From the line with "3.3 切換到webpage folder後點擊kobe頁面。" through the final line below, restate each line word for word and return nothing else.

» EXERCISE MATERIALS:

☆ ☆ ☆ ☆ ☆

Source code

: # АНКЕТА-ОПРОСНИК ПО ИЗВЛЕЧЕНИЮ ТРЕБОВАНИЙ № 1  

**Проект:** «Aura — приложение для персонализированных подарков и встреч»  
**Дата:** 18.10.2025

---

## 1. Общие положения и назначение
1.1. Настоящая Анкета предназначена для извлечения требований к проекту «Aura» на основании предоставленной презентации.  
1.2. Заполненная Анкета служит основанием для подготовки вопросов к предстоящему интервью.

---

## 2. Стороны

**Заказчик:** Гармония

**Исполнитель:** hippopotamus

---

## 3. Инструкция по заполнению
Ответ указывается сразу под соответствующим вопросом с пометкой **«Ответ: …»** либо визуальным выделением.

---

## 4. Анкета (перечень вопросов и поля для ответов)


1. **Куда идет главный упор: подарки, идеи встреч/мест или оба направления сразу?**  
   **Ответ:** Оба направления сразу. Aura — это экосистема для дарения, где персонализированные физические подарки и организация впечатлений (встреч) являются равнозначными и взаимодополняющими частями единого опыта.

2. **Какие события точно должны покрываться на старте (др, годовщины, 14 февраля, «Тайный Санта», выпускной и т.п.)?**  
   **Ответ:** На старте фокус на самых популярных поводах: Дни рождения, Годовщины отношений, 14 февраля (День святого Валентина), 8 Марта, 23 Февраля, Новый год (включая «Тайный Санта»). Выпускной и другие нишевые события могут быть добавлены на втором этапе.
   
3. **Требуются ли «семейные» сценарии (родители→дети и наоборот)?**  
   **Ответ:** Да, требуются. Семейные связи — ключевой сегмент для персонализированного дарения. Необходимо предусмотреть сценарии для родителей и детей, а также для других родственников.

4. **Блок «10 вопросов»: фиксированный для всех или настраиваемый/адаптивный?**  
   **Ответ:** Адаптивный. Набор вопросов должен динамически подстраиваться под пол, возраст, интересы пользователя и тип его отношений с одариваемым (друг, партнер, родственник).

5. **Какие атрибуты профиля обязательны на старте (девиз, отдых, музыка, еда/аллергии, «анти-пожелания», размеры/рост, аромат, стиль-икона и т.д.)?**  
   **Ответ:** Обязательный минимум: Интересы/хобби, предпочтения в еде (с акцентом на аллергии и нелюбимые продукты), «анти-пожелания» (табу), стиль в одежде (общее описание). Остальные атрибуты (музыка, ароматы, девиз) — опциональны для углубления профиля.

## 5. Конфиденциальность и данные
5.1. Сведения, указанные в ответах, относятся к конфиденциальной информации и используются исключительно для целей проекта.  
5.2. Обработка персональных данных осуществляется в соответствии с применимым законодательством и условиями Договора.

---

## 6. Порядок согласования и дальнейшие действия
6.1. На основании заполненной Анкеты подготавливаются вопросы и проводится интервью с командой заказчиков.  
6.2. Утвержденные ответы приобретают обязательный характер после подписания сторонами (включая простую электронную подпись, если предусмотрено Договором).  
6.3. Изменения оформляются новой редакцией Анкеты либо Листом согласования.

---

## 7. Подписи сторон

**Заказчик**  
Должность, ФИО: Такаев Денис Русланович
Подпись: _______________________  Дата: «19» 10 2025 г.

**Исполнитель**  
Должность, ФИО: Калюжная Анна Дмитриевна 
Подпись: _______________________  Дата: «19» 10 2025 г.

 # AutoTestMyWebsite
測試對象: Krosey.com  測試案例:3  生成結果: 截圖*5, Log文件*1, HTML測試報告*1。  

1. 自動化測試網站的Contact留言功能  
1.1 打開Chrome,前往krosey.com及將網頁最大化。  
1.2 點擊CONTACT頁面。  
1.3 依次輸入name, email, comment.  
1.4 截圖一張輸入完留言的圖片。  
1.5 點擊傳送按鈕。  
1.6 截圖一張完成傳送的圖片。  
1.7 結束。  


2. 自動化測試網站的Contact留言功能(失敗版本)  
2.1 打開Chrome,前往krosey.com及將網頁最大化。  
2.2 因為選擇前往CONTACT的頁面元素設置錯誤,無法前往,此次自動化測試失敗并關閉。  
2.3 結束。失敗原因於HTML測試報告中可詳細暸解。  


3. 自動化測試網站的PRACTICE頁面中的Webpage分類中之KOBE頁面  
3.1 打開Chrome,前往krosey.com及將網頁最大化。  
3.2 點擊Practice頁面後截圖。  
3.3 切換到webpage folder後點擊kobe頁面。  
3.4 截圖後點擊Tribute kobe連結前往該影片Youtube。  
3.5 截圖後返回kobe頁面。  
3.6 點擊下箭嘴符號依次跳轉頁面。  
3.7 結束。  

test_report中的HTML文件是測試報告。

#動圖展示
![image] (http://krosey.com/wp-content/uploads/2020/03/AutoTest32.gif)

☆ ☆ ☆ ☆ ☆

» RESPONSE BOX:
3.3 切換到webpage folder後點擊kobe頁面。  
3.4 截圖後點擊Tribute kobe連結前往該影片Youtube。  
3.5 截圖後返回kobe頁面。  
3.6 點擊下箭嘴符號依次跳轉頁面。  
3.7 結束。  

test_report中的HTML文件是測試報告。

#動圖展示
![image] (http://krosey.com/wp-content/uploads/2020/03/AutoTest32.gif)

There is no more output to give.